時間もコースも同じでも やはり連れて行く人によって 犬の好みに合う 合わないの違いがあるのかもしれません。お母さんの足のけがはほぼ完治しているのだそうで もうすぐ散歩に連れていけるそうです。お母さんが散歩に連れ出し始めると また食欲と元気が復活してしまい 体重などが元に戻ってしまわないかと心配です。もともと心臓に病気を抱えた犬の場合は 夏の暑い時期には散歩を控えることが望ましいので お母さんの足が治っても 当分はお散歩はお休みされることをお勧めしました。

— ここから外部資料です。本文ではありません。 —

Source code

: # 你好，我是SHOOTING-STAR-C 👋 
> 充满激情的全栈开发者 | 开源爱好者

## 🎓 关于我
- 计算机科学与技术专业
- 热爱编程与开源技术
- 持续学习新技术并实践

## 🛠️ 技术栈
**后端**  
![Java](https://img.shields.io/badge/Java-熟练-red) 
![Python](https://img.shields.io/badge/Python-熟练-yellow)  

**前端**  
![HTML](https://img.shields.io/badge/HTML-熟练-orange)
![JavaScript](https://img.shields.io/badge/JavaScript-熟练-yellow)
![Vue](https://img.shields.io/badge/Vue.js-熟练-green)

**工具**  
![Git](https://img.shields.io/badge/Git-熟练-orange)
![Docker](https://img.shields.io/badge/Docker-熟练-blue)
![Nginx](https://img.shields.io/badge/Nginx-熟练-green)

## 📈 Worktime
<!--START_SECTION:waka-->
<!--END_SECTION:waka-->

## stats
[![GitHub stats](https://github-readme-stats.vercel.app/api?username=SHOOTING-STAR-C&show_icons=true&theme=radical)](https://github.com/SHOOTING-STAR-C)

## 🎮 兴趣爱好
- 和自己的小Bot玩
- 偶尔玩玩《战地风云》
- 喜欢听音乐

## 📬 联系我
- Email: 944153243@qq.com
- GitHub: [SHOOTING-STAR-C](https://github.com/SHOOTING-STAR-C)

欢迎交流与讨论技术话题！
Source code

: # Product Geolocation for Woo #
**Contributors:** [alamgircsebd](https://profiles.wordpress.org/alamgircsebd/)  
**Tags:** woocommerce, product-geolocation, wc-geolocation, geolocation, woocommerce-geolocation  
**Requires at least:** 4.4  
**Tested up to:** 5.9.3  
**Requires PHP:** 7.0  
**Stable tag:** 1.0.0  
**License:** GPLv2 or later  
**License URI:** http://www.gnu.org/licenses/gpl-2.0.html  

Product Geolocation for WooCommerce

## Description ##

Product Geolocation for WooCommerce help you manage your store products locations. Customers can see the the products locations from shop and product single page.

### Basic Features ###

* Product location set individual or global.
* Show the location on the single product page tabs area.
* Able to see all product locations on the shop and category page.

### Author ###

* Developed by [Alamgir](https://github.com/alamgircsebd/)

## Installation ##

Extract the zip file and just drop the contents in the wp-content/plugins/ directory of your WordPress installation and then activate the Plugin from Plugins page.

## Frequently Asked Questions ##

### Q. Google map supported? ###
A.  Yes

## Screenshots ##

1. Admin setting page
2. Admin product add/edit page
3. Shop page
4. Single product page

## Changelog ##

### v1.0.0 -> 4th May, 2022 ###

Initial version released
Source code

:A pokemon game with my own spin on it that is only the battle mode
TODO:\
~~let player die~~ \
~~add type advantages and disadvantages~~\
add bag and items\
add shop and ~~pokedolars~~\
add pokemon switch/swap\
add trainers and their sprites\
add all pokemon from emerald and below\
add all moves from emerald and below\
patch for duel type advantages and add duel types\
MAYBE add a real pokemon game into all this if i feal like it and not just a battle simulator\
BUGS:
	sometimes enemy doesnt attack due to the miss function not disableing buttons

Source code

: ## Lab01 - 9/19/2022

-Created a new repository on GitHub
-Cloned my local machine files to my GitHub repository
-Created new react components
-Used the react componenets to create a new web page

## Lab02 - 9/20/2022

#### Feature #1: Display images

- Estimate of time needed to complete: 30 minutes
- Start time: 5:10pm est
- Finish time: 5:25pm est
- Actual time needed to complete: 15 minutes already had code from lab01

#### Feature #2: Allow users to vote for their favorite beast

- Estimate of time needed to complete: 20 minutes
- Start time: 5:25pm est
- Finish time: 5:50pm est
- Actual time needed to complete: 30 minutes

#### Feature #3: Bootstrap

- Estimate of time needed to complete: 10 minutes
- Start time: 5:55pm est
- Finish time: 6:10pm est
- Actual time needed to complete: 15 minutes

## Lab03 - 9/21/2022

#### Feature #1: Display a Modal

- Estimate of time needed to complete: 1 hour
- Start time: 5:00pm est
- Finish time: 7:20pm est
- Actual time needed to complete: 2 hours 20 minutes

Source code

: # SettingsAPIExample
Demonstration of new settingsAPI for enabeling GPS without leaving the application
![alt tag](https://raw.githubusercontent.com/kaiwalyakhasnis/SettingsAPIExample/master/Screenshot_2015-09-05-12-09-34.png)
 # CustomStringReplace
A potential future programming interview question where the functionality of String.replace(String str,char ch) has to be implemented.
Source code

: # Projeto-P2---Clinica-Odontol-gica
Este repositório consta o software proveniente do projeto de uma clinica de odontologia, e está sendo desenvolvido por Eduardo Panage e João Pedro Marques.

秋になって涼しくなると 人間も夏バテとは縁を切れますし 涼しくなって食欲の秋を迎えると どうしても食べる量が増加してしまい 体重増加につながる方が多いのかもしれませんが この子の場合も せっかく体重が減少してくれたおかげで 心臓病の症状も相当に軽減していますから 何とか現在の体重を維持するように頑張って 飼い主さんに管理して頂きたいのですが 最初にも書きましたが 太った人間は 自分が食欲に負けやすいので ついついペットの食欲にも 甘くなりがちで心配です。
現在の状態を維持することが この子の長生きに間違いなくつながることを 繰り返し説明しましたが どのような経緯をたどるか 正直心配ですが 私が飼い主ではありませんから 見守るしかありません。飼い主さんが私の説明の真意をくみ取ってくれて 体重増加につながらないように期待します。